Writing Wrongs against Muslims
How can it be that in Spain the Muslim rulers gave special protection (dhimma) to the Christians and Jews because Muslims understood that people of all three faiths—Christianity, Judaism, and Islam—were People of the Book, and yet 400 years later the West showed no understanding of the beliefs of Islam? Being monotheistic and having some of the same prophets, they had enough in common to get along during the Golden Age of Islam in Muslim Spain, creating a vibrant culture that coincided with the Dark Ages in other parts of Europe. Jews (and other religious minorities) were treated significantly better in Muslim-controlled Iberia than in Christian Western Europe, living in a unique "golden age" of tolerance, respect and harmony. The one limit on the freedom of religion for the Jews and Christians was that they not proselytize. Even Bernard Lewis, the Orientalist, in his 1984 book The Jews of Islam, allows the following:
Generally, the Jewish people were allowed to practice their religion and live according to the laws and scriptures of their community. Furthermore, the restrictions to which they were subject were social and symbolic rather than tangible and practical in character. That is to say, these regulations served to define the relationship between the two c communities, and not to oppress the Jewish population. On the whole, according the BBC web site on religions http://www.bbc.co.uk/religion/religions/islam/history/spain_1.shtm
“the lot of minority faith groups was to become worse after Islam was replaced in Spain by Christianity.” So how is it that four centuries later in the late eleventh century, the Song of Roland, as Robert Harrison says in the introduction to the 1970 translation (page 20), Masilla, the Muslim ruler, is described as a person who “does not love God, but worships Muhammad and Apollo”?

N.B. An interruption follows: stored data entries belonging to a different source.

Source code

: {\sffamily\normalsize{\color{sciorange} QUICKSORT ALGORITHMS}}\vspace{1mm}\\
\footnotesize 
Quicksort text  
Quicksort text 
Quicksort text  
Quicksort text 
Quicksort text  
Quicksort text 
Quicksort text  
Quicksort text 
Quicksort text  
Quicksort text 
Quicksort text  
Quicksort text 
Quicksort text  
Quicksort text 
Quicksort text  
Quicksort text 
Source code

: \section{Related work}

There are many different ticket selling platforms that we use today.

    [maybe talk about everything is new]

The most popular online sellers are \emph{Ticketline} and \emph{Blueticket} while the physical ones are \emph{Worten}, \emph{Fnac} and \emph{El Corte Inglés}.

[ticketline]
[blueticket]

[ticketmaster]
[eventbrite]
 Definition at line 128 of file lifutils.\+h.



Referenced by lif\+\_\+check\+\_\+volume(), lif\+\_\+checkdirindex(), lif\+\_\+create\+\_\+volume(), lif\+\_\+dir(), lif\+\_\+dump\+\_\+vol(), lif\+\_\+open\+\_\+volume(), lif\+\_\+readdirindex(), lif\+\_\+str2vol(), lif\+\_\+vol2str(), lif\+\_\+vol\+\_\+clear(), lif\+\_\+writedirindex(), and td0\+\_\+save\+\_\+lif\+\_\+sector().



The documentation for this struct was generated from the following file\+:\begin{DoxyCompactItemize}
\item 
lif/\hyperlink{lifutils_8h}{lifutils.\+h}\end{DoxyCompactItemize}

It is strictly forbidden (shirk) in Islam to worship Mohammad or any other person, and Apollo is a pagan god, so of course the Muslims could not worship him.
As Cunningham and Reich say in Culture and Values/A Survey of the Humanities, the unknown writer or writers of The Song of Roland “had little interest in historical accuracy or geographical niceties” (196), so this tale of evil (Muslims) and good (Christians, exemplified by Roland) was used successfully as propaganda. Cunningham and Reich relate how it was “sung to inspire the Norman army before the Battle of Hastings in 1066” and how Pope Urban II used it to appeal to French patriotism when in 1096 he wanted to raise armies for a crusade to free the Holy land. It quickly spread to other languages, too, so after the Muslims had translated Aristotle and other Greek philosophers, helping European culture survive, they were rewarded by being vilified in literature. After The Song of Roland came Dante’s Divine Comedy, in which Mohammad is relegated to the eighth circle of hell for “sowers of scandal and schisms.”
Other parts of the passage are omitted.